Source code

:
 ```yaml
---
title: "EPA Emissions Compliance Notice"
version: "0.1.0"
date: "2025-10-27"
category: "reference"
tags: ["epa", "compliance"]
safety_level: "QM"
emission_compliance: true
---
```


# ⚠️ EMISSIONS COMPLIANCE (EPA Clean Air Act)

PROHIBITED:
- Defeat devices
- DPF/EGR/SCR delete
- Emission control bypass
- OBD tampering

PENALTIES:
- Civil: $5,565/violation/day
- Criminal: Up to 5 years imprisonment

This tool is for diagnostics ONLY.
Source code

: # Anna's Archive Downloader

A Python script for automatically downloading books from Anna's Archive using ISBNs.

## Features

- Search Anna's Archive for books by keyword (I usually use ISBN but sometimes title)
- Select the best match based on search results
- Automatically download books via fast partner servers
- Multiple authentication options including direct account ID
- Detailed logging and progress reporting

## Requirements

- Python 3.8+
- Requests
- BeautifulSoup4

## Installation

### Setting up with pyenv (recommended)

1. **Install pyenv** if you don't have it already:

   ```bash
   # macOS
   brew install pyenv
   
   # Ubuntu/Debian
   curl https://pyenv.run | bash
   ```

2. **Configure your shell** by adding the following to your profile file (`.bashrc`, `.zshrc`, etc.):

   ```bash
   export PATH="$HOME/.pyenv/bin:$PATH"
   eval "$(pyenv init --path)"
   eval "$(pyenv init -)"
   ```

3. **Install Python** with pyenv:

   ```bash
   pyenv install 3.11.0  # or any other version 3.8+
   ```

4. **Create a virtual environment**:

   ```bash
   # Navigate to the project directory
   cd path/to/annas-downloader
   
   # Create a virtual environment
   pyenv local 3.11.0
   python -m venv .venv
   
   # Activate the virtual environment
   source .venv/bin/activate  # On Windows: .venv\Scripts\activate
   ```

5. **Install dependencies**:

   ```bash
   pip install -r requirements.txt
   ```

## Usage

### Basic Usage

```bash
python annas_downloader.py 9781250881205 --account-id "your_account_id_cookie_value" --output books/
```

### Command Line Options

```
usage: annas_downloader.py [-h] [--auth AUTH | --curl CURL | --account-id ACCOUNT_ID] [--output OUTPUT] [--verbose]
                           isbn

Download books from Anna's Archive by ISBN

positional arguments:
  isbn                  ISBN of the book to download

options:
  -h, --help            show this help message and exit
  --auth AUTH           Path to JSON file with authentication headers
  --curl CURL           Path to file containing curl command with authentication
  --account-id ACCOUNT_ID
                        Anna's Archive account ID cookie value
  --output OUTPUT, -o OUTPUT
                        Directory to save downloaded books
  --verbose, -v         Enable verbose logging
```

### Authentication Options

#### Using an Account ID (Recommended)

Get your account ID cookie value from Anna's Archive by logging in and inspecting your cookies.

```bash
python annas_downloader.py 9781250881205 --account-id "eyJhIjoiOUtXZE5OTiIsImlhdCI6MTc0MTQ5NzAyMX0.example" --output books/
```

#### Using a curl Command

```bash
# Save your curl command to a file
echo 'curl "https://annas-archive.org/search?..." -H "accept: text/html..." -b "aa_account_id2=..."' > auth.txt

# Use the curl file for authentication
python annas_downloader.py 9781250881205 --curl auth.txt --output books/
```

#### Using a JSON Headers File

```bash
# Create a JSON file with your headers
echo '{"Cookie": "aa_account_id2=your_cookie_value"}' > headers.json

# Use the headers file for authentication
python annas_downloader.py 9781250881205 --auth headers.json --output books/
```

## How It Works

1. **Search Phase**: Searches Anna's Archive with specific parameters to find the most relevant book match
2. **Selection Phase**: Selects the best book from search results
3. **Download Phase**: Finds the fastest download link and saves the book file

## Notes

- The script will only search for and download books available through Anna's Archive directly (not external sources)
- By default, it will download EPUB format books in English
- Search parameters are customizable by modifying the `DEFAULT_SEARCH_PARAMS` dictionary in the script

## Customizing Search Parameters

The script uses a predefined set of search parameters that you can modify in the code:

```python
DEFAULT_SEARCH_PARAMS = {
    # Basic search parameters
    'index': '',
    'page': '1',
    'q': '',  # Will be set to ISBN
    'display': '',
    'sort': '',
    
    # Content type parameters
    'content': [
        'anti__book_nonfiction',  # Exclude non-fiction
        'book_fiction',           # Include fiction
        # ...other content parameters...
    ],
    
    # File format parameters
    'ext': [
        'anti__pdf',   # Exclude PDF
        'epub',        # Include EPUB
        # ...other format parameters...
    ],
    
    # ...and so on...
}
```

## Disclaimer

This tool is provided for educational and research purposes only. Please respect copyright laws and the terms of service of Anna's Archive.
-=-=-=-=-
◆ **Prompt**: Please find every line in the listing that holds the string "match" and copy it.

◆ **Response to this task**:
- Select the best match based on search results
1. **Search Phase**: Searches Anna's Archive with specific parameters to find the most relevant book match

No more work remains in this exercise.